I think I understand the definition of the big-Oh notation as well that of the small-Oh notation. But I wonder about the limits.
I understand that
$ f = o(g):\quad\lim_{x \rightarrow a} \,\left|\frac{f}{g}\right| = 0 $
because f becomes insignificant in relation to g as x aproaches infinity. I do not understand
$f = O(g):\quad\limsup_{x \rightarrow a}\, \left|\frac{f}{g}\right| < \infty$
though...
I get that it only makes sense to look at the upper limit as $\frac{f}{g}$ might osculate. As I see it the biggest $\frac{f}{g}$ can get if it was not for c is 1 because of $f \leq c*g$ in the definition of big-Oh
So does this mean that for a big c we can get arbitrarily close to infinity?
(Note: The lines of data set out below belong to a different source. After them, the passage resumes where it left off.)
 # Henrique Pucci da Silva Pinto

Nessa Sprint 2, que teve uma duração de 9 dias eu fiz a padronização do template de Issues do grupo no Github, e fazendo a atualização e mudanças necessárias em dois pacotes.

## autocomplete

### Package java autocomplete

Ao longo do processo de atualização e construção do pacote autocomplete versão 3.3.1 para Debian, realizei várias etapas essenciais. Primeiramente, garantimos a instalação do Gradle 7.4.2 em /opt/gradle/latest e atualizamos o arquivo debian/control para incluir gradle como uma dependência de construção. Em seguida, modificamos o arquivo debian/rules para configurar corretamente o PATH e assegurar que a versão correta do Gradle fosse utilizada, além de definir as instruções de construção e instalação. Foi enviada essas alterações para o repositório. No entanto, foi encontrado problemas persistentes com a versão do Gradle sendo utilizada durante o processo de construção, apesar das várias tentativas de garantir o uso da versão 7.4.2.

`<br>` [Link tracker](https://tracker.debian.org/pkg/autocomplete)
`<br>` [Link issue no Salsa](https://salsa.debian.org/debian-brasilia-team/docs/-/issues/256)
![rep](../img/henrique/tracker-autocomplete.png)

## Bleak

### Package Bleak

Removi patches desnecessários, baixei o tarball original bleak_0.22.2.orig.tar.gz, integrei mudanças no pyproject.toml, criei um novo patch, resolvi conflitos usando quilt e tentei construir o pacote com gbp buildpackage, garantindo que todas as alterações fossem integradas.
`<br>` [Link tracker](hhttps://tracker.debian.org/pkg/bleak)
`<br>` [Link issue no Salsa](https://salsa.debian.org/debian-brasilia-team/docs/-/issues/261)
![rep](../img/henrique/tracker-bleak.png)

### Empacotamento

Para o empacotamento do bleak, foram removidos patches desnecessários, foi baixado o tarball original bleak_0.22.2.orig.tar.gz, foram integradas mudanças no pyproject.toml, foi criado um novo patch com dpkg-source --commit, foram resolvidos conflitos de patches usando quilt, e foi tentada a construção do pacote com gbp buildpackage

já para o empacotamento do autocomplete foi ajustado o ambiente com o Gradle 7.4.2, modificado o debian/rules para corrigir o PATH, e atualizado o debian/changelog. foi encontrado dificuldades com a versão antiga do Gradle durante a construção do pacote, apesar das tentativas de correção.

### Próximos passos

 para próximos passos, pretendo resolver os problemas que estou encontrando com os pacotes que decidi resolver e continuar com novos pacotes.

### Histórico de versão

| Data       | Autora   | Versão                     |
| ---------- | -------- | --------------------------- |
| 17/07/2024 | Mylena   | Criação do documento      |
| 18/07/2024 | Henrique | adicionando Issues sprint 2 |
This is the part where I can't see clearly.
Any help?
As pointed out to me by @Crostul
$f(n) \in O(g(n)):\ \limsup\limits_{n \to \infty}|\frac{f(n)}{g(n)}| < \infty$
is correct because
$O(g(n))\ =\ \{f(n):\ \ \exists c,\ n_0\ \forall n \geq n_0\ :\ 0\ \leq\ f(n)\ \leq\ c*g(n)\}$
with a fixed and finite c. This means:
$\limsup\limits_{n \to \infty}|\frac{f(n)}{c*g(n)}| = 0$
and thus
$\limsup\limits_{n \to \infty}|\frac{f(n)}{g(n)}| = c < \infty$
At least I hope this is correct.